#### Collected data:
......

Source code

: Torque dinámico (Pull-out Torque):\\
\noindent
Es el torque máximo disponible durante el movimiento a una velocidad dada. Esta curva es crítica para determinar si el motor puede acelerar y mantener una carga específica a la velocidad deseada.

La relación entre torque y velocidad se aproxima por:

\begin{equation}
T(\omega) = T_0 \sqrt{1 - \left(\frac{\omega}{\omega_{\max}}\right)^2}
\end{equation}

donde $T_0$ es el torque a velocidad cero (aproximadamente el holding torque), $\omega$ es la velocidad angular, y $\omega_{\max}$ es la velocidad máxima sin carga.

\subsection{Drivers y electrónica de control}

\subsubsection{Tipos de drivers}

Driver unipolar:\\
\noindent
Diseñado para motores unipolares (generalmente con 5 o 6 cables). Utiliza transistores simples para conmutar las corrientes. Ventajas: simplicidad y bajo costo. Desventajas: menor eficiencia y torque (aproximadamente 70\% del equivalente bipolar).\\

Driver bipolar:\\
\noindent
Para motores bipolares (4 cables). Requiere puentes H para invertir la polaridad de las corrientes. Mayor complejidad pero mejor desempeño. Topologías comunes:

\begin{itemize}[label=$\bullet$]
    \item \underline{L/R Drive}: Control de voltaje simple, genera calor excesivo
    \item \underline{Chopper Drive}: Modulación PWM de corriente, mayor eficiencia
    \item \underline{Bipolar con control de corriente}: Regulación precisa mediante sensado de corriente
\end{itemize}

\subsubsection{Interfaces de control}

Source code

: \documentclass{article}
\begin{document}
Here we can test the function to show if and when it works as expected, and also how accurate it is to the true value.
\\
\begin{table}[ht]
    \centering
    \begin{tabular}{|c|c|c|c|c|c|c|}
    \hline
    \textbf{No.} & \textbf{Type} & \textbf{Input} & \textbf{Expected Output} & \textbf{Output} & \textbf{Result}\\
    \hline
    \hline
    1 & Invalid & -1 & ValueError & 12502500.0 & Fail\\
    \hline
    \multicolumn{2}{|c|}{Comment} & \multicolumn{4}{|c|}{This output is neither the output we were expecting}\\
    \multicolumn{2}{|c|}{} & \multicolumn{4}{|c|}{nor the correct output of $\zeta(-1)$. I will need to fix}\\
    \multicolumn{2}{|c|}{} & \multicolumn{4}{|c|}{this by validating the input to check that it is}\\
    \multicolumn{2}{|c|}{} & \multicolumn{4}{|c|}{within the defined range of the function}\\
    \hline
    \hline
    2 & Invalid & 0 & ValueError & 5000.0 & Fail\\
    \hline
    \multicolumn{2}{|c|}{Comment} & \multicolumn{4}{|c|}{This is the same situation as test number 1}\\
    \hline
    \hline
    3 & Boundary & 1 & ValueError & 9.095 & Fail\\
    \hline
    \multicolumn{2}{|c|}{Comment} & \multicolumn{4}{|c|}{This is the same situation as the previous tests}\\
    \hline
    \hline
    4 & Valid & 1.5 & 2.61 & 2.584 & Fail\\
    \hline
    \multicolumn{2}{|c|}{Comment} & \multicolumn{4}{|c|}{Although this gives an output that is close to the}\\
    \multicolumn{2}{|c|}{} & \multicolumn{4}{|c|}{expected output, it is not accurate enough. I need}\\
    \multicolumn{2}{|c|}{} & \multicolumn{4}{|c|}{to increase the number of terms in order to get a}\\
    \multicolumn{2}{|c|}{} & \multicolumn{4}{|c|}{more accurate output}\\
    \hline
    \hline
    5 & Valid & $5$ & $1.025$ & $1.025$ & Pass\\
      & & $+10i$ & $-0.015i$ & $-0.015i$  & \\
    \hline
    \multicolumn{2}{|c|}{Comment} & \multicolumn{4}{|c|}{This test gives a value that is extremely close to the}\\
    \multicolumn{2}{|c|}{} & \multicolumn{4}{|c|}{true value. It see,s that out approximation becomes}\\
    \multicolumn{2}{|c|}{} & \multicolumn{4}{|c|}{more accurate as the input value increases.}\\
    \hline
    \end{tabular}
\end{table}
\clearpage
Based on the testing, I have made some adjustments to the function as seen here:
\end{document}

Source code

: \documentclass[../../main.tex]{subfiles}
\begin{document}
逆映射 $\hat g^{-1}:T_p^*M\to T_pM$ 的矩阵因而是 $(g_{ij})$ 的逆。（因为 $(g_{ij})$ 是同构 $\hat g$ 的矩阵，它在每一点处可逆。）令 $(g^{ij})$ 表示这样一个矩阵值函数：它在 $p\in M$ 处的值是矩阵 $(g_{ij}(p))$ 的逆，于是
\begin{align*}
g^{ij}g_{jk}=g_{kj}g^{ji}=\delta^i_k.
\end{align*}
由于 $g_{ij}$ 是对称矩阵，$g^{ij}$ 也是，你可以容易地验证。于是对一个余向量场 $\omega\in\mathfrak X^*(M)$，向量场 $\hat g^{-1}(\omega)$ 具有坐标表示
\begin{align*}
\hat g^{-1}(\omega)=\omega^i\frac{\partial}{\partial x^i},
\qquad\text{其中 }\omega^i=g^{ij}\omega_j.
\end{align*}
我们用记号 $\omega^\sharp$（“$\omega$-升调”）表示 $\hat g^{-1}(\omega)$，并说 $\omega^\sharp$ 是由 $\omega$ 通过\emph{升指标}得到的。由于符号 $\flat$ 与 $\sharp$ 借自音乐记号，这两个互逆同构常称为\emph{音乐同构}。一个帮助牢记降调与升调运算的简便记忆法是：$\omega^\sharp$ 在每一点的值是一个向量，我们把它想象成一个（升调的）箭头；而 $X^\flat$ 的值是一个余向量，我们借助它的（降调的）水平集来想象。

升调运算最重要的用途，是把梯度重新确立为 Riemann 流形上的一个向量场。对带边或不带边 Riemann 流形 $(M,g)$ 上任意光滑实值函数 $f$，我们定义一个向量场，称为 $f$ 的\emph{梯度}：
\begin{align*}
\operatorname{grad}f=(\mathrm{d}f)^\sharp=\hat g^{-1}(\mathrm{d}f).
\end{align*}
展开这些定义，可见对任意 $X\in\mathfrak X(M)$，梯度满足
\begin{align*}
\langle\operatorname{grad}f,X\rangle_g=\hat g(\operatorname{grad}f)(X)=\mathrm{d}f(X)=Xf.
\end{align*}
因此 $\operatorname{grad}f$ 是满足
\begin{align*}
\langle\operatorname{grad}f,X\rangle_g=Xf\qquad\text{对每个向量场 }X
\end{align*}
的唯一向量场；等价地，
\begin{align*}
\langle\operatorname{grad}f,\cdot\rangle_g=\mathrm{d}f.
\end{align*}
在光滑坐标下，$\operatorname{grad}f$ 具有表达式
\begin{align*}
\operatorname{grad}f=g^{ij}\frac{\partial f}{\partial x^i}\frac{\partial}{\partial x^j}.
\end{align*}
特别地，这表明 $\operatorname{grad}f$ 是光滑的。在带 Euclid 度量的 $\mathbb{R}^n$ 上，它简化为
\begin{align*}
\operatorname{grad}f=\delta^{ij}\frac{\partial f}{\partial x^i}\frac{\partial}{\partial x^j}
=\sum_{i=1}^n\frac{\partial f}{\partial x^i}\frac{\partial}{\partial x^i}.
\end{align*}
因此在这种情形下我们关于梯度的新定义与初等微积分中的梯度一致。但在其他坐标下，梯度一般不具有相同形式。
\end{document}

......

From the opening line of the data above through the line holding "genera calor excesivo", give every line again exactly as it stands.

Source code

: Torque dinámico (Pull-out Torque):\\
\noindent
Es el torque máximo disponible durante el movimiento a una velocidad dada. Esta curva es crítica para determinar si el motor puede acelerar y mantener una carga específica a la velocidad deseada.

La relación entre torque y velocidad se aproxima por:

\begin{equation}
T(\omega) = T_0 \sqrt{1 - \left(\frac{\omega}{\omega_{\max}}\right)^2}
\end{equation}

donde $T_0$ es el torque a velocidad cero (aproximadamente el holding torque), $\omega$ es la velocidad angular, y $\omega_{\max}$ es la velocidad máxima sin carga.

\subsection{Drivers y electrónica de control}

\subsubsection{Tipos de drivers}

Driver unipolar:\\
\noindent
Diseñado para motores unipolares (generalmente con 5 o 6 cables). Utiliza transistores simples para conmutar las corrientes. Ventajas: simplicidad y bajo costo. Desventajas: menor eficiencia y torque (aproximadamente 70\% del equivalente bipolar).\\

Driver bipolar:\\
\noindent
Para motores bipolares (4 cables). Requiere puentes H para invertir la polaridad de las corrientes. Mayor complejidad pero mejor desempeño. Topologías comunes:

\begin{itemize}[label=$\bullet$]
    \item \underline{L/R Drive}: Control de voltaje simple, genera calor excesivo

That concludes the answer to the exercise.